Western Nebraska Observer - Observations all along the line - Kimball & the Southern Panhandle First

Parvovirus kills


Two days after receiving the first of three parvovirus (parvo) vaccinations, given by local veterinarian, Mimi Shaw, one puppy from a recent litter returned to Prairie Animal Hospital showing signs of the deadly virus.

Though the pup had received its first shot, it had already contracted the highly contagious and extremely resistant disease.

“Parvo is very resilient. It survives rain and sun, the only disinfectant is a dilution of bleach,” Shaw said. “Clean up all vomit and stool, and disinfect that area immediately.”

This pup, and all of its litter mates, were too young and too weak to fight the dehydration caused by parvo and, despite the best efforts of everyone involved, they all succumbed to the virus.

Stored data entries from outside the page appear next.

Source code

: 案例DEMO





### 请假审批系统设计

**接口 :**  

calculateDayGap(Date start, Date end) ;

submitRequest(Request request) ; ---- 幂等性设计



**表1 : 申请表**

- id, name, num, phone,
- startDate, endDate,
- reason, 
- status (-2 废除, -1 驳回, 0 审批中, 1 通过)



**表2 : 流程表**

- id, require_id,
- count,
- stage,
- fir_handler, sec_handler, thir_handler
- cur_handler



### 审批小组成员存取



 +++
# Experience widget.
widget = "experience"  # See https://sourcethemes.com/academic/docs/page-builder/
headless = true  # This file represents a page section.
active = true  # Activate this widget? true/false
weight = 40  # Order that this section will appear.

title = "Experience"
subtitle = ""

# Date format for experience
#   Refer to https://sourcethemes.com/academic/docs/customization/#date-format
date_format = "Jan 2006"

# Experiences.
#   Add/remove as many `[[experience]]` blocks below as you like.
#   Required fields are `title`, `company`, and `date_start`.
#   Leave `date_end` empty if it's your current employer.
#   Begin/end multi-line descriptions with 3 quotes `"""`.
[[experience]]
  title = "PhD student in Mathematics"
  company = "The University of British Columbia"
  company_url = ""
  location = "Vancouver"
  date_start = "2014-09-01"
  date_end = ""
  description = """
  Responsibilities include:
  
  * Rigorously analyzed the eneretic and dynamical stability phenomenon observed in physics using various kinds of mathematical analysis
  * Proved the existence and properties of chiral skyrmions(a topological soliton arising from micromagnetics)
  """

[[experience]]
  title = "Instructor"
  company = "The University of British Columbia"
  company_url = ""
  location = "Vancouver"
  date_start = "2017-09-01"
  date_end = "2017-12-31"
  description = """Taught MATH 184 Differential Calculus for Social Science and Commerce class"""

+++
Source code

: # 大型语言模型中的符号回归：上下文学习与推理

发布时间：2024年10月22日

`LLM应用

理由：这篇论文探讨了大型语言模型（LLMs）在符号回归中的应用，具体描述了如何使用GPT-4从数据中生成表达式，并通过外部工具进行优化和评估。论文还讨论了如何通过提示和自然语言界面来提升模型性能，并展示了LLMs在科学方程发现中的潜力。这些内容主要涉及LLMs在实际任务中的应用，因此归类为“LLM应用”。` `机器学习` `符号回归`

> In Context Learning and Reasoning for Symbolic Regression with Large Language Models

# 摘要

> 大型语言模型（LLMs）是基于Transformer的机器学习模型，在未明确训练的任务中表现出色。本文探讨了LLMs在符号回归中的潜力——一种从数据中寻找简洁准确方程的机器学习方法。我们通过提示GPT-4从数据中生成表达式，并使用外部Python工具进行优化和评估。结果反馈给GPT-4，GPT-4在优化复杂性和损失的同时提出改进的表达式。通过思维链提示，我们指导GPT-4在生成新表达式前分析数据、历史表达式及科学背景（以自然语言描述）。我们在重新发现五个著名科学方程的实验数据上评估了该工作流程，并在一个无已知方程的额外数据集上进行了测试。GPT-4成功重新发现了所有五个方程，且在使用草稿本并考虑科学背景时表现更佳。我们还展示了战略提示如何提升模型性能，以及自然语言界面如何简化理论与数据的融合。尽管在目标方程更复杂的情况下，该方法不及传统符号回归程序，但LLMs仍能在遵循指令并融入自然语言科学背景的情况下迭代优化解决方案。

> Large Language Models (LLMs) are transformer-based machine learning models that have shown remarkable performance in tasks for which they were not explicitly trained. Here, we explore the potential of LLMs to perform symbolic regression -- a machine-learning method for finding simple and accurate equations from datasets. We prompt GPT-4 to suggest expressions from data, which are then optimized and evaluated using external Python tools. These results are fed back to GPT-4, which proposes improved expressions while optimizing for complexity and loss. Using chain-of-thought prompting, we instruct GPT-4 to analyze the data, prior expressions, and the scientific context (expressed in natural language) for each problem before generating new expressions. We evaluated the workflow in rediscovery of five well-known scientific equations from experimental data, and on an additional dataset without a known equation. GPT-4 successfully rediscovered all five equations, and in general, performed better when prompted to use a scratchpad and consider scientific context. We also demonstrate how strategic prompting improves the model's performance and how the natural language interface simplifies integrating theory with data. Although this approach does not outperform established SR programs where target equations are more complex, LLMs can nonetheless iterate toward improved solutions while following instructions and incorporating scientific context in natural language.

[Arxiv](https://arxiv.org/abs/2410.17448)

“These were all unvaccinated puppies,” Shaw said. “One puppy had been brought in two days prior to showing symptoms to get the first shot, but they are not fully vaccinated until they get the last one at 18 weeks.”

Vaccinations for parvovirus should begin as soon as a puppy is weaned, somewhere around eight weeks, and booster shots are given at four week intervals, according to Shaw.

The virus, which is most severe in puppies and dogs that are unvaccinated, can live in the environment for months on inanimate objects and it is passed on from the vomit or stool of an infected canine.

Though it tends to be spread the most in warmer, summer months, it can be contracted anytime animals or humans come in contact with an infected object or area and track it home.

Once the virus takes hold, it attacks the intestinal tract and white blood cells, and even if a puppy or dog survives the often fatal virus, it can be left with lifelong cardiac issues.

Symptoms of this deadly virus include vomiting, diarrhea, bloody stools, depression, lethargy, increased salivation and decreased appetite.

Though dogs are given antibiotics and anti-vomiting medication, dehydration sets in. Pushing fluids early and often is the first course of action, according to Shaw. Water and Pedialyte are both safe options.

If the dog cannot keep the fluids down, the next step is administering fluids every 30 minutes subcutaneously.

“We usually give fluids subcutaneously if possible. Owners can be trained to do that too. If the dog goes flat on their side, and are clinically dehydrated we have to give fluids through an IV,” Shaw said. “Even if they are in the hospital, you only save about 50 percent if they have the disease. It really depends on how old the dog is and how far advanced the disease is.”

Death by parvovirus is painful for the animals and heartbreaking for owners and caregivers alike. Prevention is key to protecting your dog from this deadly virus, according to Shaw.

“Prevention is obviously better and cheaper than treatment. Vaccination is the biggest thing, and if you do have more than one dog, isolate any sick dogs and cleaning up their stool will help,” Shaw said.

She also recommends that owners clean up after their dogs in public and at parks, disinfect all areas and objects if a dog is sick and keep your dogs away from the feces of other dogs in public places.

Veterinary assistant D’Nette Eastman added that if a breeder cannot produce proof that puppies have been vaccinated, assume that they have not. Annual boosters are required to protect adult dogs from the virus and even with vaccinations, dogs can contract parvovirus, but it is less likely to be fatal.

Locally, the Prairie Animal Hospital has clinics with reduced price services and vaccinations throughout the year.